• _Problem description_
Reproduce the entries exactly.

[Records from a data source]
══════════════════════════════

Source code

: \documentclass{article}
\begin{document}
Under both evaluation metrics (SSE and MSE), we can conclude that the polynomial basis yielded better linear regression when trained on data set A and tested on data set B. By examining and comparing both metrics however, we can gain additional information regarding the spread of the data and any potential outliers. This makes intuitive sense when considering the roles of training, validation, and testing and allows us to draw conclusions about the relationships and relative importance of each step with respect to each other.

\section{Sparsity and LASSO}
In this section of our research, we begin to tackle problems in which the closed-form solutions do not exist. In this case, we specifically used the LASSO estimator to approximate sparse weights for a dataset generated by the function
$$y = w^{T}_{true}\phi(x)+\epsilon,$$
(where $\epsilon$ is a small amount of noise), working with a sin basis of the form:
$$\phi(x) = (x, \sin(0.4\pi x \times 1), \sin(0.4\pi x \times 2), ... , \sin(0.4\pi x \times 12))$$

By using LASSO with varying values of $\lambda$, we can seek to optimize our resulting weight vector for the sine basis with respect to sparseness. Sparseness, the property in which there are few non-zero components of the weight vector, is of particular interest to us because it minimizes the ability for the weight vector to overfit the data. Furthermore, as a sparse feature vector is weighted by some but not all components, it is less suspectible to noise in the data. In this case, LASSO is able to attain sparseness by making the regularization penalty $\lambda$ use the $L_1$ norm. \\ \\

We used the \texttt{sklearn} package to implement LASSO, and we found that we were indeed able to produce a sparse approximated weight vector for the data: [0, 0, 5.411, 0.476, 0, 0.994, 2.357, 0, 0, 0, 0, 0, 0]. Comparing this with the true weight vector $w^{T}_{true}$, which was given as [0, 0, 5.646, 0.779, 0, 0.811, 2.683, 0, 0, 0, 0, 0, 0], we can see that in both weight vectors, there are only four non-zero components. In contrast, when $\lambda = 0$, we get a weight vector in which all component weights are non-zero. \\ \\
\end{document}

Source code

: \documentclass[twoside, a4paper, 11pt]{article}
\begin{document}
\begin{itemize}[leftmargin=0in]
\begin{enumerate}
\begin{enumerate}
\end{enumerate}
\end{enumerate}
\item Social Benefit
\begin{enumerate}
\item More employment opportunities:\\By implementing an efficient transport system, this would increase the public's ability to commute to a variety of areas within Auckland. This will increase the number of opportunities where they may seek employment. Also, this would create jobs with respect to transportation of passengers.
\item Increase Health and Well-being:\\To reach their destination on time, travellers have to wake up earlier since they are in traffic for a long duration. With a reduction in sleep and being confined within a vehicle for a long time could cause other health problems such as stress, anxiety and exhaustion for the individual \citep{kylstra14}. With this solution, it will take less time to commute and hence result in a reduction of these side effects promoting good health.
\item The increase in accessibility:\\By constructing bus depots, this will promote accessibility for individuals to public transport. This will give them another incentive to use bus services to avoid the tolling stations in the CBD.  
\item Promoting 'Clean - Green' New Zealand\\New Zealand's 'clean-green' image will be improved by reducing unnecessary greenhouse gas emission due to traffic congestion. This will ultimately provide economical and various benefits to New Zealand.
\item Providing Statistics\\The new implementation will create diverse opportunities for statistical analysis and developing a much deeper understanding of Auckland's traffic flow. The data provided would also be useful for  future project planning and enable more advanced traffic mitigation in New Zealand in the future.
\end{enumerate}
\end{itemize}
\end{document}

══════════════════════════════

• _Task output_
Source code

: \documentclass{article}
\begin{document}
Under both evaluation metrics (SSE and MSE), we can conclude that the polynomial basis yielded better linear regression when trained on data set A and tested on data set B. By examining and comparing both metrics however, we can gain additional information regarding the spread of the data and any potential outliers. This makes intuitive sense when considering the roles of training, validation, and testing and allows us to draw conclusions about the relationships and relative importance of each step with respect to each other.

\section{Sparsity and LASSO}
In this section of our research, we begin to tackle problems in which the closed-form solutions do not exist. In this case, we specifically used the LASSO estimator to approximate sparse weights for a dataset generated by the function
$$y = w^{T}_{true}\phi(x)+\epsilon,$$
(where $\epsilon$ is a small amount of noise), working with a sin basis of the form:
$$\phi(x) = (x, \sin(0.4\pi x \times 1), \sin(0.4\pi x \times 2), ... , \sin(0.4\pi x \times 12))$$

By using LASSO with varying values of $\lambda$, we can seek to optimize our resulting weight vector for the sine basis with respect to sparseness. Sparseness, the property in which there are few non-zero components of the weight vector, is of particular interest to us because it minimizes the ability for the weight vector to overfit the data. Furthermore, as a sparse feature vector is weighted by some but not all components, it is less suspectible to noise in the data. In this case, LASSO is able to attain sparseness by making the regularization penalty $\lambda$ use the $L_1$ norm. \\ \\

We used the \texttt{sklearn} package to implement LASSO, and we found that we were indeed able to produce a sparse approximated weight vector for the data: [0, 0, 5.411, 0.476, 0, 0.994, 2.357, 0, 0, 0, 0, 0, 0]. Comparing this with the true weight vector $w^{T}_{true}$, which was given as [0, 0, 5.646, 0.779, 0, 0.811, 2.683, 0, 0, 0, 0, 0, 0], we can see that in both weight vectors, there are only four non-zero components. In contrast, when $\lambda = 0$, we get a weight vector in which all component weights are non-zero. \\ \\
\end{document}

Source code

: \documentclass[twoside, a4paper, 11pt]{article}
\begin{document}
\begin{itemize}[leftmargin=0in]
\begin{enumerate}
\begin{enumerate}
\end{enumerate}
\end{enumerate}
\item Social Benefit
\begin{enumerate}
\item More employment opportunities:\\By implementing an efficient transport system, this would increase the public's ability to commute to a variety of areas within Auckland. This will increase the number of opportunities where they may seek employment. Also, this would create jobs with respect to transportation of passengers.
\item Increase Health and Well-being:\\To reach their destination on time, travellers have to wake up earlier since they are in traffic for a long duration. With a reduction in sleep and being confined within a vehicle for a long time could cause other health problems such as stress, anxiety and exhaustion for the individual \citep{kylstra14}. With this solution, it will take less time to commute and hence result in a reduction of these side effects promoting good health.
\item The increase in accessibility:\\By constructing bus depots, this will promote accessibility for individuals to public transport. This will give them another incentive to use bus services to avoid the tolling stations in the CBD.  
\item Promoting 'Clean - Green' New Zealand\\New Zealand's 'clean-green' image will be improved by reducing unnecessary greenhouse gas emission due to traffic congestion. This will ultimately provide economical and various benefits to New Zealand.
\item Providing Statistics\\The new implementation will create diverse opportunities for statistical analysis and developing a much deeper understanding of Auckland's traffic flow. The data provided would also be useful for  future project planning and enable more advanced traffic mitigation in New Zealand in the future.
\end{enumerate}
\end{itemize}
\end{document}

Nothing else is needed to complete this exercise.